[Python-Dev] Re: anonymous blocks (original) (raw)

Guido van Rossum gvanrossum at gmail.com
Thu Apr 28 02:19:08 CEST 2005


[Phillip]

It's not unlike David Mertz' articles on implementing coroutines and multitasking using generators, except that I'm adding more "debugging sugar", if you will, by making the tracebacks look normal. It's just that the how requires me to pass the traceback into the generator. At the moment, I accomplish that by doing a 3-argument raise inside of 'events.resume()', but it would be really nice to be able to get rid of 'events.resume()' in a future version of Python.

I'm not familiar with Mertz' articles and frankly I still fear it's head-explosive material. ;-)

I think maybe I misspoke. I mean adding to the traceback so that when the same error is reraised, the intervening frames are included, rather than lost.

In other words, IIRC, the traceback chain is normally increased by one entry for each frame the exception escapes. However, if you start hiding that inside of the exception instance, you'll have to modify it instead of just modifying the threadstate. Does that make sense, or am I missing something?

Adding to the traceback chain already in the exception object is totally kosher, if that's where the traceback is kept.

My point was mainly that we can err on the side of caller convenience rather than callee convenience, if there are fewer implementations. So, e.g. multiple methods aren't a big deal if it makes the 'block' implementation simpler, if only generators and a handful of special template objects are going need to implement the block API.

Well, the way my translation is currently written, writing next(itr, arg, exc) is a lot more convenient for the caller than having to write

# if exc is True, arg is an exception; otherwise arg is a value
if exc:
    err = getattr(itr, "__error__", None)
    if err is not None:
        VAR1 = err(arg)
    else:
        raise arg
else:
    VAR1 = next(itr, arg)

but since this will actually be code generated by the bytecode compiler, I think callee convenience is more important. And the ability to default error to raise the exception makes a lot of sense. And we could wrap all this inside the next() built-in -- even if the actual object should have separate next() and error() methods, the user-facing built-in next() function might take an extra flag to indicate that the argument is an exception, and to handle it appropriate (like shown above).

> > So, I guess I'm thinking you'd have something like tpblockresume and > > tpblockerror type slots, and generators' tpiternext would just be the > > same as tpblockresume(None). > >I hadn't thought much about the C-level slots yet, but this is a >reasonable proposal.

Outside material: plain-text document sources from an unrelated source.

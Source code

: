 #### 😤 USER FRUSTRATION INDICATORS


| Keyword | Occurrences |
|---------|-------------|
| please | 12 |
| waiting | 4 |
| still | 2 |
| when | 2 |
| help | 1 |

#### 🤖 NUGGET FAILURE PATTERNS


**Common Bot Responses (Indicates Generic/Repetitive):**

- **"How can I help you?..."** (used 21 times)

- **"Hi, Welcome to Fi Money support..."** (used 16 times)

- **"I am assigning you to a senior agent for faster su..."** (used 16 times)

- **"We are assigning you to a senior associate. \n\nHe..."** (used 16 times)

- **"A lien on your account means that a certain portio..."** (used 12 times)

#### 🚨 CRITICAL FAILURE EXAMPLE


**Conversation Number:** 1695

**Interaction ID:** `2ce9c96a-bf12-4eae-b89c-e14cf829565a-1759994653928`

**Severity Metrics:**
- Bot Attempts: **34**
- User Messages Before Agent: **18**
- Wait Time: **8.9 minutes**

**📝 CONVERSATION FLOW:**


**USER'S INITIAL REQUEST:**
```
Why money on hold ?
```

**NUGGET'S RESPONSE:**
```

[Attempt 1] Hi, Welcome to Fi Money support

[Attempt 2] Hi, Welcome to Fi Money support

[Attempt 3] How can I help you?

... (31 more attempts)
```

Note that it also doesn't require a 'next()' builtin, or a next vs. next distinction, if you don't try to overload iteration and templating. The fact that a generator can be used for templating, doesn't have to imply that any iterator should be usable as a template, or that the iteration protocol is involved in any way. You could just have resume/error matching the tpblock* slots. This also has the benefit of making the delineation between template blocks and for loops more concrete. For example, this: block open("filename") as f: ... could be an immediate TypeError (due to the lack of a resume) instead of biting you later on in the block when you try to do something with f, or because the block is repeating for each line of the file, etc.

I'm not convinced of that, especially since all generators will automatically be usable as templates, whether or not they were intended as such. And why shouldn't you be allowed to use a block for looping, if you like the exit behavior (guaranteeing that the iterator is exhausted when you leave the block in any way)?